Dataset entries
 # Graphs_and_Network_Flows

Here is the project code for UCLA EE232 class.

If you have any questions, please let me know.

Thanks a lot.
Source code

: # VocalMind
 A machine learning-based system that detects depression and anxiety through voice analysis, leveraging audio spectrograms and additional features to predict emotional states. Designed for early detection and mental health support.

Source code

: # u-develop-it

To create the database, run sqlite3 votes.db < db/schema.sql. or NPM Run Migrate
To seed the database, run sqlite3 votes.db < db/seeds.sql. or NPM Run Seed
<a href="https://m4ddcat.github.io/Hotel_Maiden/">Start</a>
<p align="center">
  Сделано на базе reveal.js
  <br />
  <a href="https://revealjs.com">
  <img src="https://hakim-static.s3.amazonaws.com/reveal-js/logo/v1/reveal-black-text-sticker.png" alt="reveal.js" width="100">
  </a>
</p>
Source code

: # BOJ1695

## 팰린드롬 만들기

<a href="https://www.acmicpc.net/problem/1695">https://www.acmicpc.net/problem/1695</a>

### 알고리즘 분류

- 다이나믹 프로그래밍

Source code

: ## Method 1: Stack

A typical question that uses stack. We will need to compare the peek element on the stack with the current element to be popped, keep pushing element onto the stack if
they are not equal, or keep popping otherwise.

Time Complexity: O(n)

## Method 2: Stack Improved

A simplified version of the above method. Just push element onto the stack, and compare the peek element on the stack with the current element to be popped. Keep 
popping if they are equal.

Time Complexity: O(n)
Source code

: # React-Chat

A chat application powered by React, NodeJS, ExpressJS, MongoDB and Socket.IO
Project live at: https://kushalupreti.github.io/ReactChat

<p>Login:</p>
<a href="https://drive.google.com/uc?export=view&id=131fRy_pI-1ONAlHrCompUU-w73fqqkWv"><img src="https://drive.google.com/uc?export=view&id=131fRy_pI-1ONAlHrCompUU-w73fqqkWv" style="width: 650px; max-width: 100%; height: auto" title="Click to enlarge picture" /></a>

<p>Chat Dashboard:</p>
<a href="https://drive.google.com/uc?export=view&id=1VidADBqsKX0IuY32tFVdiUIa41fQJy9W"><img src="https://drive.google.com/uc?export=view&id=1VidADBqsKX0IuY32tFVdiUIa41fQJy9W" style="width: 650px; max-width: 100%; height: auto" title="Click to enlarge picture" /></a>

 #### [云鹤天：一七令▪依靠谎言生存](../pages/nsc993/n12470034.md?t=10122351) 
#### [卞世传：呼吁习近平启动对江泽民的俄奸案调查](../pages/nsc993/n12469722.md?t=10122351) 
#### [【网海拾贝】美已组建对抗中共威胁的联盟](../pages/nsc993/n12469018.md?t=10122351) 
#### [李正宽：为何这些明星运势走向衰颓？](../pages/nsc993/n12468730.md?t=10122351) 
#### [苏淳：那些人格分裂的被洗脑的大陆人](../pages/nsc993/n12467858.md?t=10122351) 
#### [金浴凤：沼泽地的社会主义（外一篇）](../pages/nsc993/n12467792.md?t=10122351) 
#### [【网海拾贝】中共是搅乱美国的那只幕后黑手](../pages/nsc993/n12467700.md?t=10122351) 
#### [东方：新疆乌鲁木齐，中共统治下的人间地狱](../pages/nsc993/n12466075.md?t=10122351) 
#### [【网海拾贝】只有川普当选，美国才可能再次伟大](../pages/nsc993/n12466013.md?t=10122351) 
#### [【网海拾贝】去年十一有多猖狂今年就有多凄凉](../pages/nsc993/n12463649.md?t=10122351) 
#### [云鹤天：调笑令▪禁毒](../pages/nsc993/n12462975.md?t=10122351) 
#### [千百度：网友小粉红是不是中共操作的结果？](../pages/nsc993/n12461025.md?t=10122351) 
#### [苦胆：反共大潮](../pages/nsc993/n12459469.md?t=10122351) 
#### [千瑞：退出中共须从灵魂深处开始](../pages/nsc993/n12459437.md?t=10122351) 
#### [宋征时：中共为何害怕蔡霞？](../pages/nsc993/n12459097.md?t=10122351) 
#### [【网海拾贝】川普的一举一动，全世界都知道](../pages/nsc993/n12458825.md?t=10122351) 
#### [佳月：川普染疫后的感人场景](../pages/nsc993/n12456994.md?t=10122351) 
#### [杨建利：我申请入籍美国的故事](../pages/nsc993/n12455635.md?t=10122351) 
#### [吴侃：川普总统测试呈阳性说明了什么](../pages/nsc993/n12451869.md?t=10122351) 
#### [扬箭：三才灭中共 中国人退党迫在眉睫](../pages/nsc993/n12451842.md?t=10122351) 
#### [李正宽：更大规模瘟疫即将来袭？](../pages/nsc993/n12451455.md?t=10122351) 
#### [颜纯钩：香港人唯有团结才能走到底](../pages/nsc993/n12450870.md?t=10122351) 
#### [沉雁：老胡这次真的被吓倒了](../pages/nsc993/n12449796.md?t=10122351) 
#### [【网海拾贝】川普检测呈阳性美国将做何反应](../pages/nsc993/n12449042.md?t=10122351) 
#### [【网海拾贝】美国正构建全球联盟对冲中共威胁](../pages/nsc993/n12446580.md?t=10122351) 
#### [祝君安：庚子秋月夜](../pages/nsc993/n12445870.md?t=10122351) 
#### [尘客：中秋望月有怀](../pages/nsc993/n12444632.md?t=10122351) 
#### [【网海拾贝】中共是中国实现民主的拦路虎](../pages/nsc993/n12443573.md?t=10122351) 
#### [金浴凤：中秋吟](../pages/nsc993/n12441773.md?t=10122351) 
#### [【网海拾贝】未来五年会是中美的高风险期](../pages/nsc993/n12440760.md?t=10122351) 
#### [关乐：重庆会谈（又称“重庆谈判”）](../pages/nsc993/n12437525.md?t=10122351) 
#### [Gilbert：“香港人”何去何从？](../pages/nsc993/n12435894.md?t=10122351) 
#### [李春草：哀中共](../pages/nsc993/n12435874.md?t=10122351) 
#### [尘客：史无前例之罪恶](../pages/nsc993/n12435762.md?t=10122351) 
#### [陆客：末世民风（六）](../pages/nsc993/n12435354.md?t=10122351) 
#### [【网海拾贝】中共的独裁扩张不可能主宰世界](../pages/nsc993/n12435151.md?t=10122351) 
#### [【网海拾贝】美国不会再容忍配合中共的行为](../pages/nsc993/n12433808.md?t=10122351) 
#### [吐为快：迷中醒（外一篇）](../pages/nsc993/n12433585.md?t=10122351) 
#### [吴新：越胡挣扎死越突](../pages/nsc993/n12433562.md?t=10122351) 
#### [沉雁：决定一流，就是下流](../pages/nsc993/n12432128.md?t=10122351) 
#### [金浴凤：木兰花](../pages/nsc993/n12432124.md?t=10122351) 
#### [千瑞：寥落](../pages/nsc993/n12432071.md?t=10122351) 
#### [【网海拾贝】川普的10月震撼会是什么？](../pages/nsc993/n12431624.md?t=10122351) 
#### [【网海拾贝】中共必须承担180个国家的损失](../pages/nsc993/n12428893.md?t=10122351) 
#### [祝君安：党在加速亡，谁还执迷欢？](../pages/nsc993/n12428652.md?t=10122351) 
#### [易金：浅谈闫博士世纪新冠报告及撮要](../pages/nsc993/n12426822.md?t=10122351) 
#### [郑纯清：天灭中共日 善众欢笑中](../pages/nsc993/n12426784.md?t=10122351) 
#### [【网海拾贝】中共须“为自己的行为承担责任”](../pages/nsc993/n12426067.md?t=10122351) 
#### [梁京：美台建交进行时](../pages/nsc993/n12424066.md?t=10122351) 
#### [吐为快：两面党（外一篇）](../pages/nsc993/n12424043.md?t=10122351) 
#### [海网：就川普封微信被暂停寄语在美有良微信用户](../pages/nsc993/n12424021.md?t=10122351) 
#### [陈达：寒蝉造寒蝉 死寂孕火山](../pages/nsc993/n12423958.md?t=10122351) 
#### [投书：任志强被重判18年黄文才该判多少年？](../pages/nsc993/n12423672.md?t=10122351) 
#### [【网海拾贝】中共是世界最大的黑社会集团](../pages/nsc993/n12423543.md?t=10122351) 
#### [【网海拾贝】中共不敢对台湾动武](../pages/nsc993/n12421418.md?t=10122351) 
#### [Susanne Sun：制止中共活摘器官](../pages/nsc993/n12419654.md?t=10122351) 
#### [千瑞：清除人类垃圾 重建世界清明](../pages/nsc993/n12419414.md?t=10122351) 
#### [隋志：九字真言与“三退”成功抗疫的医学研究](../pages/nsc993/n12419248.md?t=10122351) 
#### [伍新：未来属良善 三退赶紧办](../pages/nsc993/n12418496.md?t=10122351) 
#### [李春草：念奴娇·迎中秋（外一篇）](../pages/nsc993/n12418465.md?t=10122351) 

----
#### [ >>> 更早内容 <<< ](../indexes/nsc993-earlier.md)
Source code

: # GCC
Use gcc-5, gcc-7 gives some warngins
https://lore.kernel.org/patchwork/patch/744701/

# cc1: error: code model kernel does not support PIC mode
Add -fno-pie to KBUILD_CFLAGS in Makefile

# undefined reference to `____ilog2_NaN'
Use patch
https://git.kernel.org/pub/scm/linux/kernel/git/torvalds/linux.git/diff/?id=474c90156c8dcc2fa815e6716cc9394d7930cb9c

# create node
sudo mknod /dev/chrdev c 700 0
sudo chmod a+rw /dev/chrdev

▸ Your assignment: Nothing but the lines from the one with "#### [伍新：未来属良善 三退赶紧办](../pages/nsc993/n12418496.md?t=10122351)" through the last line of the records above should be retyped, and those word for word.

▸ Output below:
#### [伍新：未来属良善 三退赶紧办](../pages/nsc993/n12418496.md?t=10122351) 
#### [李春草：念奴娇·迎中秋（外一篇）](../pages/nsc993/n12418465.md?t=10122351) 

----
#### [ >>> 更早内容 <<< ](../indexes/nsc993-earlier.md)
Source code

: # GCC
Use gcc-5, gcc-7 gives some warngins
https://lore.kernel.org/patchwork/patch/744701/

# cc1: error: code model kernel does not support PIC mode
Add -fno-pie to KBUILD_CFLAGS in Makefile

# undefined reference to `____ilog2_NaN'
Use patch
https://git.kernel.org/pub/scm/linux/kernel/git/torvalds/linux.git/diff/?id=474c90156c8dcc2fa815e6716cc9394d7930cb9c

# create node
sudo mknod /dev/chrdev c 700 0
sudo chmod a+rw /dev/chrdev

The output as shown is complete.